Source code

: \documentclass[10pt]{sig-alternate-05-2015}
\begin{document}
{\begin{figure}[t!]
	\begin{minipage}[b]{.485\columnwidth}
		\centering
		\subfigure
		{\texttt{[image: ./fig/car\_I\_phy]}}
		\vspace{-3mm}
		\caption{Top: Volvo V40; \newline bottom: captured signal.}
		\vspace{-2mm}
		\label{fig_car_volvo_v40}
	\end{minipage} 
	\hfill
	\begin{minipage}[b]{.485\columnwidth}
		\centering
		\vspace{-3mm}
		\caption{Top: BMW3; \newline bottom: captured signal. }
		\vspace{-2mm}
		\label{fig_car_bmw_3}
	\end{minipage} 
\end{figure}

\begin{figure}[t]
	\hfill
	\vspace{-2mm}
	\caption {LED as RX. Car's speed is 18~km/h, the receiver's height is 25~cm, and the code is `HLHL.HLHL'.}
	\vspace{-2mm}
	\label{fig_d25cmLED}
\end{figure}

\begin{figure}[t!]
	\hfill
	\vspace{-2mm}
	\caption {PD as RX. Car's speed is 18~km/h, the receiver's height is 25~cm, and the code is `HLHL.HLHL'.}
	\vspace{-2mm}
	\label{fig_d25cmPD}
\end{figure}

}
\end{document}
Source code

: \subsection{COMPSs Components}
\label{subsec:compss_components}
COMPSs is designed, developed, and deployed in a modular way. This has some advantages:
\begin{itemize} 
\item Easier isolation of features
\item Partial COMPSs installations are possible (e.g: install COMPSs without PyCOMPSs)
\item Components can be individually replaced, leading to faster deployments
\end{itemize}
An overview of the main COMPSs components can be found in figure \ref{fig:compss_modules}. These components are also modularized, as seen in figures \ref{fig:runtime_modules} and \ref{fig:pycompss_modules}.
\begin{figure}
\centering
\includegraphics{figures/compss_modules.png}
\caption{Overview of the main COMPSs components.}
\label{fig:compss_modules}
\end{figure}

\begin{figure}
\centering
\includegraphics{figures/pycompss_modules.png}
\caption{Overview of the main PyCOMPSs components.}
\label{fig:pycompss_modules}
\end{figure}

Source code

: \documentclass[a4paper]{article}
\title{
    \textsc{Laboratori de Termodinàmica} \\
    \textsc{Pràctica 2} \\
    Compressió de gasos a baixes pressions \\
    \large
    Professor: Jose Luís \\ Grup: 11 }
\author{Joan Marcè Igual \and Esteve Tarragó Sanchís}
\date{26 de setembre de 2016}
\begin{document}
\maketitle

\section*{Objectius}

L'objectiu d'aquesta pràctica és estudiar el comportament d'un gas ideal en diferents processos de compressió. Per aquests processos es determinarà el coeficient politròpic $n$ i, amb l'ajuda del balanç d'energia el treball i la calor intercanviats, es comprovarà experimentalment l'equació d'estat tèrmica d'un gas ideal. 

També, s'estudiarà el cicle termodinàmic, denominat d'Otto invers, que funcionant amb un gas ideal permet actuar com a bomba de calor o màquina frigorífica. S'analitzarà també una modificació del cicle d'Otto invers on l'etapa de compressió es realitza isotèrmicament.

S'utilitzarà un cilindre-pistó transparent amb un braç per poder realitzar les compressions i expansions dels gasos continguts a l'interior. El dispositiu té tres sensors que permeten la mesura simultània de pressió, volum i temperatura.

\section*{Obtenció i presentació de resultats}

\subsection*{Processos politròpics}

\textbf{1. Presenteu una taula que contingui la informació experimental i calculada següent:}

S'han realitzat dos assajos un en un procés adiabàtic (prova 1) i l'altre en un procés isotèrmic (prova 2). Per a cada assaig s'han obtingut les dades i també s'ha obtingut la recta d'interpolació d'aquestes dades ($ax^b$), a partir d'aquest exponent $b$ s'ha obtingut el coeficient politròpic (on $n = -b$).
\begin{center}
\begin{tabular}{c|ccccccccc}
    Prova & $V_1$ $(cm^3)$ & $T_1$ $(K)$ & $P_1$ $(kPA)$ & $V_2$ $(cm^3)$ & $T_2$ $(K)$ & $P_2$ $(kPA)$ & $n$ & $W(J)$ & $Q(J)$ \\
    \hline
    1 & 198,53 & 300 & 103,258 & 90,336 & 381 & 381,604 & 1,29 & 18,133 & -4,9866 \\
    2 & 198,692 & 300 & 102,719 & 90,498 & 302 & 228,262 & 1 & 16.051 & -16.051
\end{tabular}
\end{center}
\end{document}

□ □ □ □

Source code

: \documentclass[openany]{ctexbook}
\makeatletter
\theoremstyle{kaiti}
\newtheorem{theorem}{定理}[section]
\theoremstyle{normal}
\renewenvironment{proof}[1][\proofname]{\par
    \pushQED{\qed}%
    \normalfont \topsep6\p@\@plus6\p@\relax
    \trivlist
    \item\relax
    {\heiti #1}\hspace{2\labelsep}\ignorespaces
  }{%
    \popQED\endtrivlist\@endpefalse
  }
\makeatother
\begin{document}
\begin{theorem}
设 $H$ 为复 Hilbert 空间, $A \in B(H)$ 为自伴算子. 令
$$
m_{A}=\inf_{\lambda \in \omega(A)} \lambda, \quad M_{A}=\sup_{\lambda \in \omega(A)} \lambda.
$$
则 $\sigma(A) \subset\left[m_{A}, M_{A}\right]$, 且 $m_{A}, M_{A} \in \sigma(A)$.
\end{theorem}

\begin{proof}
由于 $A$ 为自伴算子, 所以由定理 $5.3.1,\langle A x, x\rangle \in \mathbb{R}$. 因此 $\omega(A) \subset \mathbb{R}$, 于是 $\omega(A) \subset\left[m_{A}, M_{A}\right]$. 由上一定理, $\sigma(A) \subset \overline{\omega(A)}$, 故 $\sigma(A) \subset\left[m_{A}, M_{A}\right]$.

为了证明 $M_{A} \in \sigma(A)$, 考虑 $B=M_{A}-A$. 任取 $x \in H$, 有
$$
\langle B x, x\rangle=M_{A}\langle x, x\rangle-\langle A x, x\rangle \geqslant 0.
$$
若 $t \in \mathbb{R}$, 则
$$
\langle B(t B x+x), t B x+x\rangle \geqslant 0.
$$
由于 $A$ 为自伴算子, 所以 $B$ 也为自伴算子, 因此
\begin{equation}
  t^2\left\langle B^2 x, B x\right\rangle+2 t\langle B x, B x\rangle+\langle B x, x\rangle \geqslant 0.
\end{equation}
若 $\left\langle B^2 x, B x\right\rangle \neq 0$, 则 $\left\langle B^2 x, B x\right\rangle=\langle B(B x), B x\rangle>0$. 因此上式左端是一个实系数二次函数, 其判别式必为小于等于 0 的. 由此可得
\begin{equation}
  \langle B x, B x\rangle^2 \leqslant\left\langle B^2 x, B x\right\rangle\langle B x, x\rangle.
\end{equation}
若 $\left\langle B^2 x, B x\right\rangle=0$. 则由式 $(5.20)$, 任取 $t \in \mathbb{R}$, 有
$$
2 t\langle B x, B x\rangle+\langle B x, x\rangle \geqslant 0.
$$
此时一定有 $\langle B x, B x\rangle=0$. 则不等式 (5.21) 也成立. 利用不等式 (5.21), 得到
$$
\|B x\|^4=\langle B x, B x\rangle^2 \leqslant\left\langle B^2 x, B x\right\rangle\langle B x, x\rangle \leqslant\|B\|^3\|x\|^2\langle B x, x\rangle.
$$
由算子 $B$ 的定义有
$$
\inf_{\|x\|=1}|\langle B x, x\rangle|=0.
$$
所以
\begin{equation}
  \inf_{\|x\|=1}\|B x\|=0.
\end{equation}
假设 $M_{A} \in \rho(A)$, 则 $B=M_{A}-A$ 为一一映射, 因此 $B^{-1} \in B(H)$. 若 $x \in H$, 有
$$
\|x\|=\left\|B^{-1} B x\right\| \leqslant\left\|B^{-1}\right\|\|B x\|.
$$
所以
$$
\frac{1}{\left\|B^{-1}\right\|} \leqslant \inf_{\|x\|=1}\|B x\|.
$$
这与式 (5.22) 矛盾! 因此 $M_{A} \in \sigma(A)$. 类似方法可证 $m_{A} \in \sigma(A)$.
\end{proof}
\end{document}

□ □ □ □

** Problem description **
State how many lines in the entries above hold the word "langle", with no further text.

** Task result **
11